木庭作や木庭作蕎麦とは

木庭作とは


  • 木庭作(こばさく)は対馬における焼畑農業です。
  • 対馬において、自家用の農作物を得る等のために山際の斜面地にて伝統的に実施されてきました。
  • 戦後の暮らしの変化により衰退し、木庭作は行われなくなりました。
  • そして、高齢化・担い手不足により人の里地里山での利用範囲・活動範囲が減少し、管理が行き届かない状況です。

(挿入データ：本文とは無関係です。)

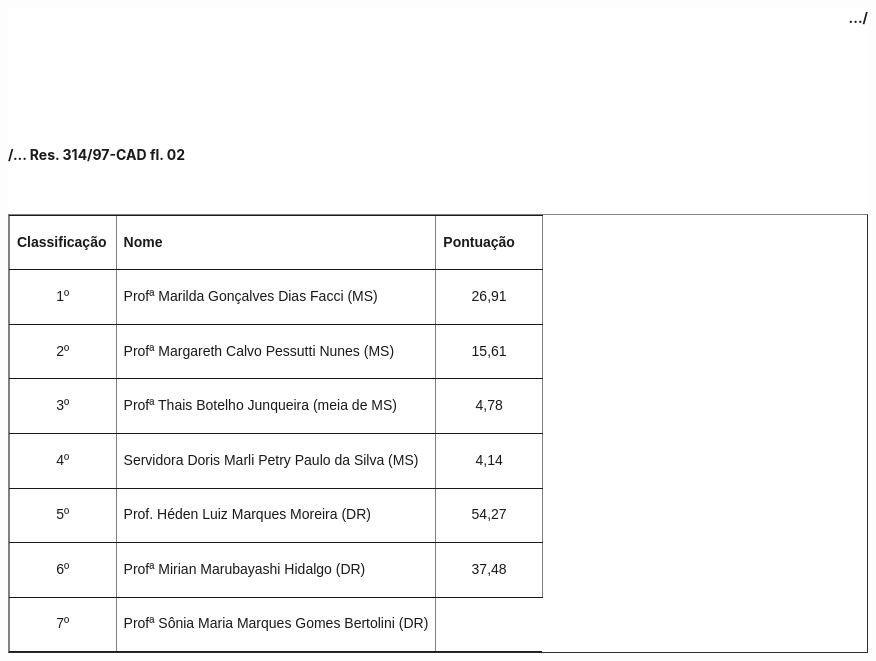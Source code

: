 <B><P ALIGN="RIGHT">.../</P>
</B><P ALIGN="JUSTIFY"></P>
<P ALIGN="JUSTIFY">&nbsp;</P>
<P ALIGN="JUSTIFY">&nbsp;</P>
<P ALIGN="JUSTIFY">&nbsp;</P>
<B><P ALIGN="JUSTIFY">/... Res. 314/97-CAD                                                                                       fl. 02</P>
</B><P ALIGN="JUSTIFY"></P>
<P ALIGN="JUSTIFY">&nbsp;</P></FONT>
<TABLE BORDER CELLSPACING=1 CELLPADDING=7 WIDTH=596>
<TR><TD WIDTH="20%" VALIGN="TOP">
<B><FONT FACE="Arial"><P ALIGN="JUSTIFY">Classifica&ccedil;&atilde;o</B></FONT></TD>
<TD WIDTH="60%" VALIGN="TOP">
<B><FONT FACE="Arial"><P ALIGN="JUSTIFY">Nome</B></FONT></TD>
<TD WIDTH="20%" VALIGN="TOP">
<B><FONT FACE="Arial"><P ALIGN="JUSTIFY">Pontua&ccedil;&atilde;o</B></FONT></TD>
</TR>
<TR><TD WIDTH="20%" VALIGN="TOP">
<FONT FACE="Arial"><P ALIGN="CENTER">1º</FONT></TD>
<TD WIDTH="60%" VALIGN="TOP">
<FONT FACE="Arial"><P ALIGN="JUSTIFY">Profª Marilda Gon&ccedil;alves Dias Facci (MS)</FONT></TD>
<TD WIDTH="20%" VALIGN="TOP">
<FONT FACE="Arial"><P ALIGN="CENTER">26,91</FONT></TD>
</TR>
<TR><TD WIDTH="20%" VALIGN="TOP">
<FONT FACE="Arial"><P ALIGN="CENTER">2º</FONT></TD>
<TD WIDTH="60%" VALIGN="TOP">
<FONT FACE="Arial"><P ALIGN="JUSTIFY">Profª Margareth Calvo Pessutti Nunes (MS)</FONT></TD>
<TD WIDTH="20%" VALIGN="TOP">
<FONT FACE="Arial"><P ALIGN="CENTER">15,61</FONT></TD>
</TR>
<TR><TD WIDTH="20%" VALIGN="TOP">
<FONT FACE="Arial"><P ALIGN="CENTER">3º</FONT></TD>
<TD WIDTH="60%" VALIGN="TOP">
<FONT FACE="Arial"><P ALIGN="JUSTIFY">Profª Thais Botelho Junqueira (meia de MS)</FONT></TD>
<TD WIDTH="20%" VALIGN="TOP">
<FONT FACE="Arial"><P ALIGN="CENTER">  4,78</FONT></TD>
</TR>
<TR><TD WIDTH="20%" VALIGN="TOP">
<FONT FACE="Arial"><P ALIGN="CENTER">4º</FONT></TD>
<TD WIDTH="60%" VALIGN="TOP">
<FONT FACE="Arial"><P ALIGN="JUSTIFY">Servidora Doris Marli Petry Paulo da Silva (MS)</FONT></TD>
<TD WIDTH="20%" VALIGN="TOP">
<FONT FACE="Arial"><P ALIGN="CENTER">  4,14</FONT></TD>
</TR>
<TR><TD WIDTH="20%" VALIGN="TOP">
<FONT FACE="Arial"><P ALIGN="CENTER">5º</FONT></TD>
<TD WIDTH="60%" VALIGN="TOP">
<FONT FACE="Arial"><P ALIGN="JUSTIFY">Prof. H&eacute;den Luiz Marques Moreira (DR)</FONT></TD>
<TD WIDTH="20%" VALIGN="TOP">
<FONT FACE="Arial"><P ALIGN="CENTER">54,27</FONT></TD>
</TR>
<TR><TD WIDTH="20%" VALIGN="TOP">
<FONT FACE="Arial"><P ALIGN="CENTER">6º</FONT></TD>
<TD WIDTH="60%" VALIGN="TOP">
<FONT FACE="Arial"><P ALIGN="JUSTIFY">Profª Mirian Marubayashi Hidalgo (DR)</FONT></TD>
<TD WIDTH="20%" VALIGN="TOP">
<FONT FACE="Arial"><P ALIGN="CENTER">37,48</FONT></TD>
</TR>
<TR><TD WIDTH="20%" VALIGN="TOP">
<FONT FACE="Arial"><P ALIGN="CENTER">7º</FONT></TD>
<TD WIDTH="60%" VALIGN="TOP">
<FONT FACE="Arial"><P ALIGN="JUSTIFY">Profª S&ocirc;nia Maria Marques Gomes Bertolini (DR)</FONT></TD>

近年ではシカ・イノシシ等の獣害の影響もありその状況は広がるばかりです。
  • 一方、適切に管理された里山は、ツシマヤマネコの餌のネズミ等の小動物の棲みかでもあり、木庭作で管理された環境は、ツシマヤマネコにおいても良好な環境であったと対馬野生生物保護センターは位置づけています。
  • 獣害の増加やツシマヤマネコの生息環境として認識から、木庭作の重要性が見直されており、これを軸とした地域づくりの可能性を探ることが一つのテーマとして重要です。
  • 私たちはこの木庭作をできる限り再生させ、温故知新の考えのもと新たな木庭作のあり方を探っています。

 

門外不出の木庭作蕎麦


  • 私たちはこの木庭作環境で、門外不出の木庭作蕎麦を栽培しています。
  • 対馬の蕎麦の種は島外に流通していないため、対馬内でつくられる蕎麦は対州蕎麦と呼ばれ、そもそも貴重です。
  • また、木庭作が絶えてしまった今、木庭作蕎麦は私たちの取り組みでのみしか栽培されていません。
  • 木庭作は斜面地での焼き畑であるため、その生産量も平場でつくるよりも少ない状況です。
  • JA対馬によると、木庭作蕎麦は全国的にも有名な宮崎県椎葉村の蕎麦にも負けない風味を持っていると評価されています。